** DATA FOR THE TASK follows **

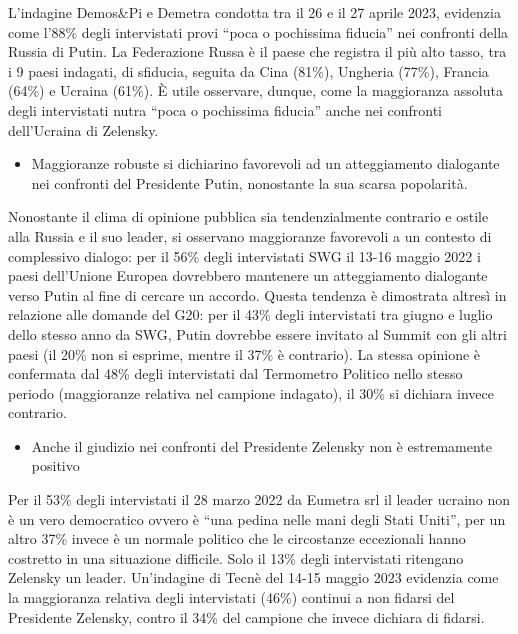 \documentclass[
  openany]{book}
\providecommand{\tightlist}{%
  \setlength{\itemsep}{0pt}\setlength{\parskip}{0pt}}
\begin{document}
L'indagine Demos\&Pi e Demetra condotta tra il 26 e il 27 aprile 2023, evidenzia come l'88\% degli intervistati provi ``poca o pochissima fiducia'' nei confronti della Russia di Putin. La Federazione Russa è il paese che registra il più alto tasso, tra i 9 paesi indagati, di sfiducia, seguita da Cina (81\%), Ungheria (77\%), Francia (64\%) e Ucraina (61\%). È utile osservare, dunque, come la maggioranza assoluta degli intervistati nutra ``poca o pochissima fiducia'' anche nei confronti dell'Ucraina di Zelensky.

\begin{itemize}
\tightlist
\item
  Maggioranze robuste si dichiarino favorevoli ad un atteggiamento dialogante nei confronti del Presidente Putin, nonostante la sua scarsa popolarità.
\end{itemize}

Nonostante il clima di opinione pubblica sia tendenzialmente contrario e ostile alla Russia e il suo leader, si osservano maggioranze favorevoli a un contesto di complessivo dialogo: per il 56\% degli intervistati SWG il 13-16 maggio 2022 i paesi dell'Unione Europea dovrebbero mantenere un atteggiamento dialogante verso Putin al fine di cercare un accordo. Questa tendenza è dimostrata altresì in relazione alle domande del G20: per il 43\% degli intervistati tra giugno e luglio dello stesso anno da SWG, Putin dovrebbe essere invitato al Summit con gli altri paesi (il 20\% non si esprime, mentre il 37\% è contrario). La stessa opinione è confermata dal 48\% degli intervistati dal Termometro Politico nello stesso periodo (maggioranze relativa nel campione indagato), il 30\% si dichiara invece contrario.

\begin{itemize}
\tightlist
\item
  Anche il giudizio nei confronti del Presidente Zelensky non è estremamente positivo
\end{itemize}

Per il 53\% degli intervistati il 28 marzo 2022 da Eumetra srl il leader ucraino non è un vero democratico ovvero è ``una pedina nelle mani degli Stati Uniti'', per un altro 37\% invece è un normale politico che le circostanze eccezionali hanno costretto in una situazione difficile. Solo il 13\% degli intervistati ritengano Zelensky un leader. Un'indagine di Tecnè del 14-15 maggio 2023 evidenzia come la maggioranza relativa degli intervistati (46\%) continui a non fidarsi del Presidente Zelensky, contro il 34\% del campione che invece dichiara di fidarsi.
\end{document}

** End of DATA FOR THE TASK **

§ **WORK ITEM**
Copy out the whole listing word for word, except for any picture it includes.

§ **ANSWER BOX**
 \documentclass[
  openany]{book}
\providecommand{\tightlist}{%
  \setlength{\itemsep}{0pt}\setlength{\parskip}{0pt}}
\begin{document}
L'indagine Demos\&Pi e Demetra condotta tra il 26 e il 27 aprile 2023, evidenzia come l'88\% degli intervistati provi ``poca o pochissima fiducia'' nei confronti della Russia di Putin. La Federazione Russa è il paese che registra il più alto tasso, tra i 9 paesi indagati, di sfiducia, seguita da Cina (81\%), Ungheria (77\%), Francia (64\%) e Ucraina (61\%). È utile osservare, dunque, come la maggioranza assoluta degli intervistati nutra ``poca o pochissima fiducia'' anche nei confronti dell'Ucraina di Zelensky.

\begin{itemize}
\tightlist
\item
  Maggioranze robuste si dichiarino favorevoli ad un atteggiamento dialogante nei confronti del Presidente Putin, nonostante la sua scarsa popolarità.
\end{itemize}

Nonostante il clima di opinione pubblica sia tendenzialmente contrario e ostile alla Russia e il suo leader, si osservano maggioranze favorevoli a un contesto di complessivo dialogo: per il 56\% degli intervistati SWG il 13-16 maggio 2022 i paesi dell'Unione Europea dovrebbero mantenere un atteggiamento dialogante verso Putin al fine di cercare un accordo. Questa tendenza è dimostrata altresì in relazione alle domande del G20: per il 43\% degli intervistati tra giugno e luglio dello stesso anno da SWG, Putin dovrebbe essere invitato al Summit con gli altri paesi (il 20\% non si esprime, mentre il 37\% è contrario). La stessa opinione è confermata dal 48\% degli intervistati dal Termometro Politico nello stesso periodo (maggioranze relativa nel campione indagato), il 30\% si dichiara invece contrario.

\begin{itemize}
\tightlist
\item
  Anche il giudizio nei confronti del Presidente Zelensky non è estremamente positivo
\end{itemize}

Per il 53\% degli intervistati il 28 marzo 2022 da Eumetra srl il leader ucraino non è un vero democratico ovvero è ``una pedina nelle mani degli Stati Uniti'', per un altro 37\% invece è un normale politico che le circostanze eccezionali hanno costretto in una situazione difficile. Solo il 13\% degli intervistati ritengano Zelensky un leader. Un'indagine di Tecnè del 14-15 maggio 2023 evidenzia come la maggioranza relativa degli intervistati (46\%) continui a non fidarsi del Presidente Zelensky, contro il 34\% del campione che invece dichiara di fidarsi.
\end{document}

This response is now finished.